Some may disagree with that prognosis, but even if they are correct, what is the likelihood that German voters and the German supreme court will ever accept the “transfer union” that can make the Euro ever work?
For the sake of argument let’s assume 25%.
Now, in the current state of European politics (and more importantly Greek politics), what are the odds Greece can stick with the mandates set by the Troika?
Once again, for the sake of argument, let’s assume 25%.
For the record, I think both of those are on the high side, but assuming both happen, the odds Greece stays in the Eurozone are .25 * .25 or 6.25%.
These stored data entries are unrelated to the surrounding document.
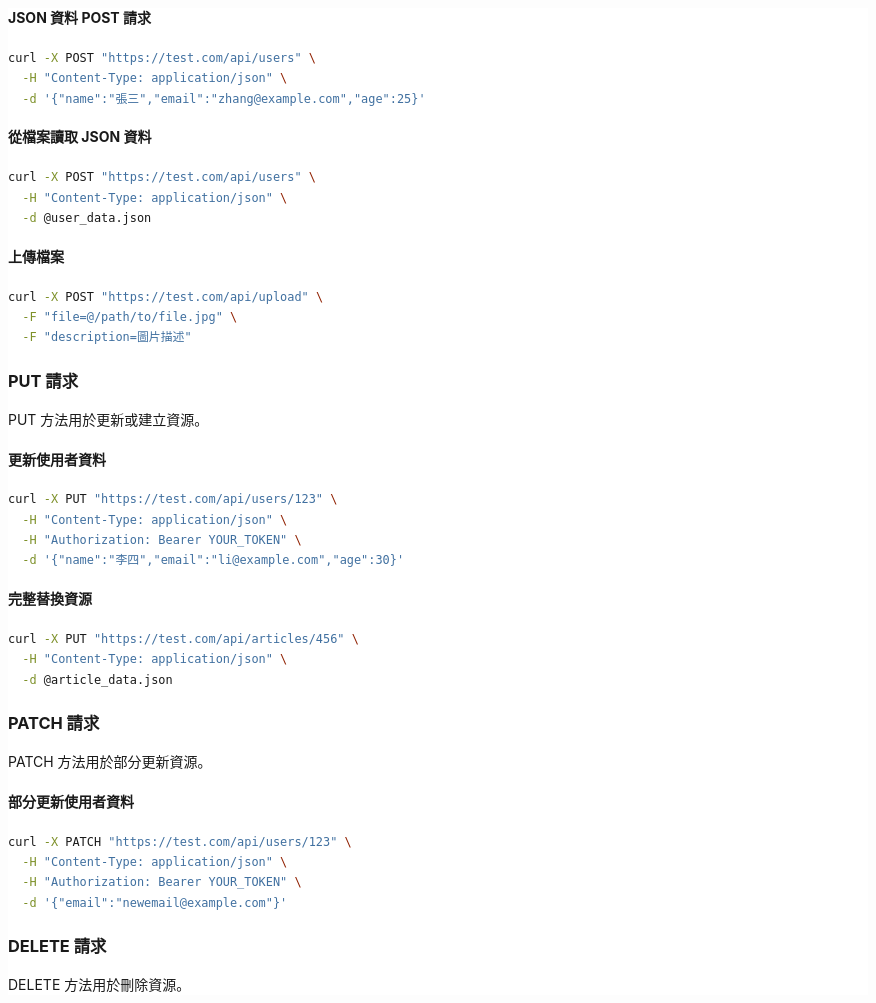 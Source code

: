 #### JSON 資料 POST 請求
```bash
curl -X POST "https://test.com/api/users" \
  -H "Content-Type: application/json" \
  -d '{"name":"張三","email":"zhang@example.com","age":25}'
```

#### 從檔案讀取 JSON 資料
```bash
curl -X POST "https://test.com/api/users" \
  -H "Content-Type: application/json" \
  -d @user_data.json
```

#### 上傳檔案
```bash
curl -X POST "https://test.com/api/upload" \
  -F "file=@/path/to/file.jpg" \
  -F "description=圖片描述"
```

### PUT 請求
PUT 方法用於更新或建立資源。

#### 更新使用者資料
```bash
curl -X PUT "https://test.com/api/users/123" \
  -H "Content-Type: application/json" \
  -H "Authorization: Bearer YOUR_TOKEN" \
  -d '{"name":"李四","email":"li@example.com","age":30}'
```

#### 完整替換資源
```bash
curl -X PUT "https://test.com/api/articles/456" \
  -H "Content-Type: application/json" \
  -d @article_data.json
```

### PATCH 請求
PATCH 方法用於部分更新資源。

#### 部分更新使用者資料
```bash
curl -X PATCH "https://test.com/api/users/123" \
  -H "Content-Type: application/json" \
  -H "Authorization: Bearer YOUR_TOKEN" \
  -d '{"email":"newemail@example.com"}'
```

### DELETE 請求
DELETE 方法用於刪除資源。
Regardless of how one calculates the odds, the same arguments that Bloomberg makes today could have been made (and were made by many parties) two years ago, a year ago, six months ago, and two months ago.
Water Under the Dam
At every critical juncture, the consequences for Greece to “stay in the Eurozone” have done nothing but get worse. The lesson here is the sooner a country tells the EMU to “go to hell”, the better off the consequences.
That is all water under the dam. The question is “what to do now?”
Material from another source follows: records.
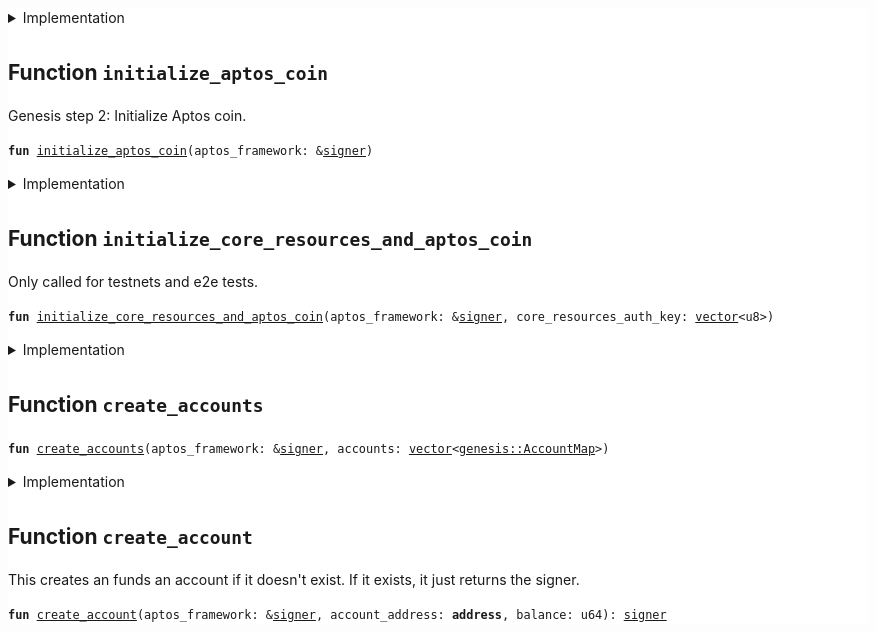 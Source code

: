 <details><summary>Implementation</summary></details>

<a id="0x1_genesis_initialize_aptos_coin"></a>

## Function `initialize_aptos_coin`

Genesis step 2: Initialize Aptos coin.


<pre><code><b>fun</b> <a href="genesis.md#0x1_genesis_initialize_aptos_coin">initialize_aptos_coin</a>(aptos_framework: &amp;<a href="../../aptos-stdlib/../move-stdlib/doc/signer.md#0x1_signer">signer</a>)<br /></code></pre>



<details><summary>Implementation</summary></details>

<a id="0x1_genesis_initialize_core_resources_and_aptos_coin"></a>

## Function `initialize_core_resources_and_aptos_coin`

Only called for testnets and e2e tests.


<pre><code><b>fun</b> <a href="genesis.md#0x1_genesis_initialize_core_resources_and_aptos_coin">initialize_core_resources_and_aptos_coin</a>(aptos_framework: &amp;<a href="../../aptos-stdlib/../move-stdlib/doc/signer.md#0x1_signer">signer</a>, core_resources_auth_key: <a href="../../aptos-stdlib/../move-stdlib/doc/vector.md#0x1_vector">vector</a>&lt;u8&gt;)<br /></code></pre>



<details><summary>Implementation</summary></details>

<a id="0x1_genesis_create_accounts"></a>

## Function `create_accounts`



<pre><code><b>fun</b> <a href="genesis.md#0x1_genesis_create_accounts">create_accounts</a>(aptos_framework: &amp;<a href="../../aptos-stdlib/../move-stdlib/doc/signer.md#0x1_signer">signer</a>, accounts: <a href="../../aptos-stdlib/../move-stdlib/doc/vector.md#0x1_vector">vector</a>&lt;<a href="genesis.md#0x1_genesis_AccountMap">genesis::AccountMap</a>&gt;)<br /></code></pre>



<details><summary>Implementation</summary></details>

<a id="0x1_genesis_create_account"></a>

## Function `create_account`

This creates an funds an account if it doesn&apos;t exist.
If it exists, it just returns the signer.


<pre><code><b>fun</b> <a href="genesis.md#0x1_genesis_create_account">create_account</a>(aptos_framework: &amp;<a href="../../aptos-stdlib/../move-stdlib/doc/signer.md#0x1_signer">signer</a>, account_address: <b>address</b>, balance: u64): <a href="../../aptos-stdlib/../move-stdlib/doc/signer.md#0x1_signer">signer</a><br /></code></pre>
Clearly if Greece is going to exit (and I think it will), the sooner the better. However, let’s ponder the 6.25% chance that the Eurozone stays intact, including Greece.
Greek Exit Means Hyperinflation, Staying in a Decade’s Long Depression
If Greece exits the Eurozone, I suspect Greece would enter a period of hyperinflation. The country and the Drachma will be ruined. On the other hand, if Greece stays in the Eurozone, it will face decades long austerity measures and a permanent depression for a decade.
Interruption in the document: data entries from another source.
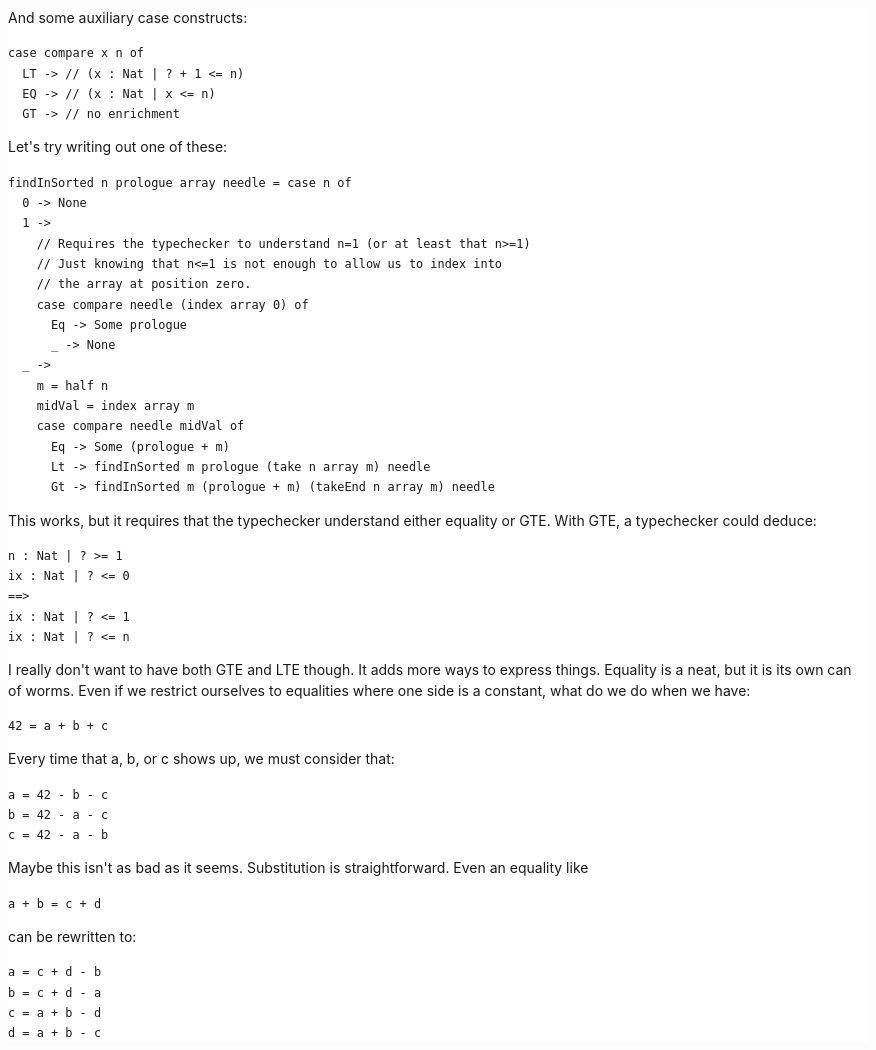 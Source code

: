 And some auxiliary case constructs:

    case compare x n of
      LT -> // (x : Nat | ? + 1 <= n)
      EQ -> // (x : Nat | x <= n)
      GT -> // no enrichment

Let's try writing out one of these:

    findInSorted n prologue array needle = case n of
      0 -> None
      1 ->
        // Requires the typechecker to understand n=1 (or at least that n>=1)
        // Just knowing that n<=1 is not enough to allow us to index into
        // the array at position zero.
        case compare needle (index array 0) of
          Eq -> Some prologue
          _ -> None
      _ ->
        m = half n
        midVal = index array m
        case compare needle midVal of
          Eq -> Some (prologue + m)
          Lt -> findInSorted m prologue (take n array m) needle
          Gt -> findInSorted m (prologue + m) (takeEnd n array m) needle

This works, but it requires that the typechecker understand either equality or
GTE. With GTE, a typechecker could deduce:

    n : Nat | ? >= 1
    ix : Nat | ? <= 0
    ==>
    ix : Nat | ? <= 1
    ix : Nat | ? <= n

I really don't want to have both GTE and LTE though. It adds more ways to express
things. Equality is a neat, but it is its own can of worms. Even if we restrict
ourselves to equalities where one side is a constant, what do we do when we have:

    42 = a + b + c

Every time that a, b, or c shows up, we must consider that:

    a = 42 - b - c
    b = 42 - a - c
    c = 42 - a - b

Maybe this isn't as bad as it seems. Substitution is straightforward. Even
an equality like

    a + b = c + d

can be rewritten to:

    a = c + d - b
    b = c + d - a
    c = a + b - d
    d = a + b - c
At least in the former case, Greece may get this over and done with in a time-frame of 2-3 years.
Is that outcome worse than massive austerity measures and a permanent depression for a decade, in which Greek voters may decide at any time they have had enough?
Perspective of the EMU
From the perspective of Greece, the best approach was to exit 2 years ago, 1 year ago, six months ago and now.
Interestingly, the same applies for the rest of the Eurozone. Had Greece left two years ago the consequences on the Eurozone banking system may have been 40 billion Euros. In an attempt to prevent what now appears inevitable, the Troika responded with a 100 billion Euro bailout and now needs a second bailout of at least equal size.
Will another 100 billion Euro bailout help? 200 billion? 500 billion? How? And at whose expense?
Moreover, even if bailouts could in theory help, will Greece be able to stick with the austerity plan (and resultant depression) for a decade?
The worst option for Greece and the banks is for Greece to stay the course for years (as it has) then eventually give up (which it will).
The best option from the point of view of Greece (as well as the EMU) is for Greece to default and kiss the Eurozone goodbye, right now.
Unfortunately, misguided politicians, Eurocrats, ECB officials, and analysts have gotten in the way, with dire consequences for Greece, European banks, and the entire Eurozone.